DESCRIPTION OF THE TASK:
Would you print the listing that follows exactly, but without its pictures?

DATA EXTRACTS:
----------
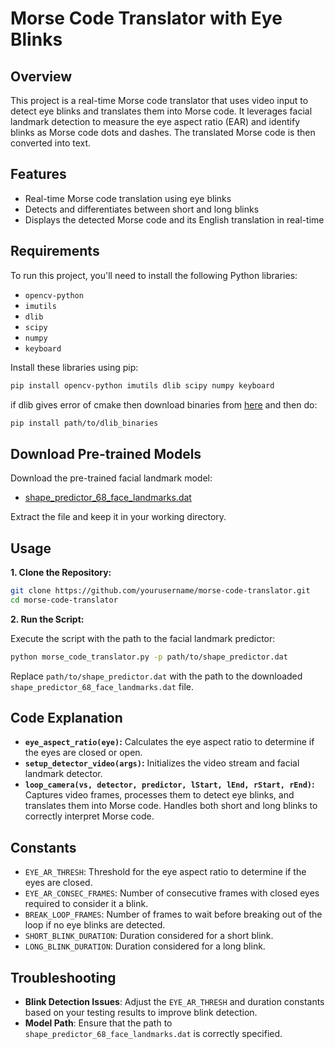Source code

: # Morse Code Translator with Eye Blinks

## Overview

This project is a real-time Morse code translator that uses video input to detect eye blinks and translates them into Morse code. It leverages facial landmark detection to measure the eye aspect ratio (EAR) and identify blinks as Morse code dots and dashes. The translated Morse code is then converted into text.

## Features

* Real-time Morse code translation using eye blinks
* Detects and differentiates between short and long blinks
* Displays the detected Morse code and its English translation in real-time

## Requirements

To run this project, you'll need to install the following Python libraries:

* `opencv-python`
* `imutils`
* `dlib`
* `scipy`
* `numpy`
* `keyboard`

Install these libraries using pip:

```bash
pip install opencv-python imutils dlib scipy numpy keyboard
```
if dlib gives error of cmake then download binaries from [here](https://github.com/z-mahmud22/Dlib_Windows_Python3.x) and then do:
```bash
pip install path/to/dlib_binaries
``` 
## Download Pre-trained Models

Download the pre-trained facial landmark model:

* [shape_predictor_68_face_landmarks.dat](http://dlib.net/files/shape_predictor_68_face_landmarks.dat.bz2)

Extract the file and keep it in your working directory.

## Usage

**1. Clone the Repository:**

```bash
git clone https://github.com/yourusername/morse-code-translator.git
cd morse-code-translator
```

**2. Run the Script:**

Execute the script with the path to the facial landmark predictor:

```bash
python morse_code_translator.py -p path/to/shape_predictor.dat
```

Replace `path/to/shape_predictor.dat` with the path to the downloaded `shape_predictor_68_face_landmarks.dat` file.

## Code Explanation

* **`eye_aspect_ratio(eye)`:** Calculates the eye aspect ratio to determine if the eyes are closed or open.
* **`setup_detector_video(args)`:** Initializes the video stream and facial landmark detector.
* **`loop_camera(vs, detector, predictor, lStart, lEnd, rStart, rEnd)`:** Captures video frames, processes them to detect eye blinks, and translates them into Morse code. Handles both short and long blinks to correctly interpret Morse code.

## Constants

* `EYE_AR_THRESH`: Threshold for the eye aspect ratio to determine if the eyes are closed.
* `EYE_AR_CONSEC_FRAMES`: Number of consecutive frames with closed eyes required to consider it a blink.
* `BREAK_LOOP_FRAMES`: Number of frames to wait before breaking out of the loop if no eye blinks are detected.
* `SHORT_BLINK_DURATION`: Duration considered for a short blink.
* `LONG_BLINK_DURATION`: Duration considered for a long blink.

## Troubleshooting

* **Blink Detection Issues**: Adjust the `EYE_AR_THRESH` and duration constants based on your testing results to improve blink detection.
* **Model Path**: Ensure that the path to `shape_predictor_68_face_landmarks.dat` is correctly specified.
----------
ANSWER TO THIS TASK:
Source code

: # Morse Code Translator with Eye Blinks

## Overview

This project is a real-time Morse code translator that uses video input to detect eye blinks and translates them into Morse code. It leverages facial landmark detection to measure the eye aspect ratio (EAR) and identify blinks as Morse code dots and dashes. The translated Morse code is then converted into text.

## Features

* Real-time Morse code translation using eye blinks
* Detects and differentiates between short and long blinks
* Displays the detected Morse code and its English translation in real-time

## Requirements

To run this project, you'll need to install the following Python libraries:

* `opencv-python`
* `imutils`
* `dlib`
* `scipy`
* `numpy`
* `keyboard`

Install these libraries using pip:

```bash
pip install opencv-python imutils dlib scipy numpy keyboard
```
if dlib gives error of cmake then download binaries from [here](https://github.com/z-mahmud22/Dlib_Windows_Python3.x) and then do:
```bash
pip install path/to/dlib_binaries
``` 
## Download Pre-trained Models

Download the pre-trained facial landmark model:

* [shape_predictor_68_face_landmarks.dat](http://dlib.net/files/shape_predictor_68_face_landmarks.dat.bz2)

Extract the file and keep it in your working directory.

## Usage

**1. Clone the Repository:**

```bash
git clone https://github.com/yourusername/morse-code-translator.git
cd morse-code-translator
```

**2. Run the Script:**

Execute the script with the path to the facial landmark predictor:

```bash
python morse_code_translator.py -p path/to/shape_predictor.dat
```

Replace `path/to/shape_predictor.dat` with the path to the downloaded `shape_predictor_68_face_landmarks.dat` file.

## Code Explanation

* **`eye_aspect_ratio(eye)`:** Calculates the eye aspect ratio to determine if the eyes are closed or open.
* **`setup_detector_video(args)`:** Initializes the video stream and facial landmark detector.
* **`loop_camera(vs, detector, predictor, lStart, lEnd, rStart, rEnd)`:** Captures video frames, processes them to detect eye blinks, and translates them into Morse code. Handles both short and long blinks to correctly interpret Morse code.

## Constants

* `EYE_AR_THRESH`: Threshold for the eye aspect ratio to determine if the eyes are closed.
* `EYE_AR_CONSEC_FRAMES`: Number of consecutive frames with closed eyes required to consider it a blink.
* `BREAK_LOOP_FRAMES`: Number of frames to wait before breaking out of the loop if no eye blinks are detected.
* `SHORT_BLINK_DURATION`: Duration considered for a short blink.
* `LONG_BLINK_DURATION`: Duration considered for a long blink.

## Troubleshooting

* **Blink Detection Issues**: Adjust the `EYE_AR_THRESH` and duration constants based on your testing results to improve blink detection.
* **Model Path**: Ensure that the path to `shape_predictor_68_face_landmarks.dat` is correctly specified.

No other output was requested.